**Your objective**:
Please give again, exactly and in full, each line from the one holding "with verbose output." to the end of the listing.

(Beginning of Data extract)

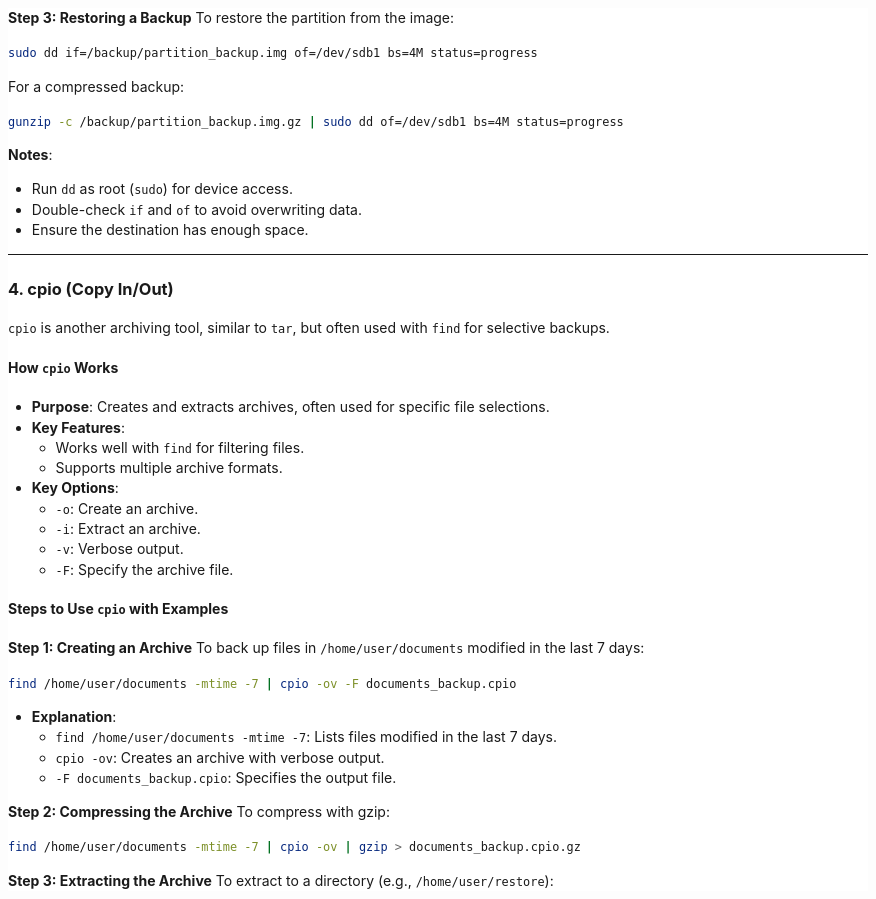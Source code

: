 **Step 3: Restoring a Backup**
To restore the partition from the image:

```bash
sudo dd if=/backup/partition_backup.img of=/dev/sdb1 bs=4M status=progress
```

For a compressed backup:

```bash
gunzip -c /backup/partition_backup.img.gz | sudo dd of=/dev/sdb1 bs=4M status=progress
```

**Notes**:
- Run `dd` as root (`sudo`) for device access.
- Double-check `if` and `of` to avoid overwriting data.
- Ensure the destination has enough space.

---

### 4. cpio (Copy In/Out)
`cpio` is another archiving tool, similar to `tar`, but often used with `find` for selective backups.

#### How `cpio` Works
- **Purpose**: Creates and extracts archives, often used for specific file selections.
- **Key Features**:
  - Works well with `find` for filtering files.
  - Supports multiple archive formats.
- **Key Options**:
  - `-o`: Create an archive.
  - `-i`: Extract an archive.
  - `-v`: Verbose output.
  - `-F`: Specify the archive file.

#### Steps to Use `cpio` with Examples

**Step 1: Creating an Archive**
To back up files in `/home/user/documents` modified in the last 7 days:

```bash
find /home/user/documents -mtime -7 | cpio -ov -F documents_backup.cpio
```

- **Explanation**:
  - `find /home/user/documents -mtime -7`: Lists files modified in the last 7 days.
  - `cpio -ov`: Creates an archive with verbose output.
  - `-F documents_backup.cpio`: Specifies the output file.

**Step 2: Compressing the Archive**
To compress with gzip:

```bash
find /home/user/documents -mtime -7 | cpio -ov | gzip > documents_backup.cpio.gz
```

**Step 3: Extracting the Archive**
To extract to a directory (e.g., `/home/user/restore`):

(End of Data extract)

**Completed task**:
  - `cpio -ov`: Creates an archive with verbose output.
  - `-F documents_backup.cpio`: Specifies the output file.

**Step 2: Compressing the Archive**
To compress with gzip:

```bash
find /home/user/documents -mtime -7 | cpio -ov | gzip > documents_backup.cpio.gz
```

**Step 3: Extracting the Archive**
To extract to a directory (e.g., `/home/user/restore`):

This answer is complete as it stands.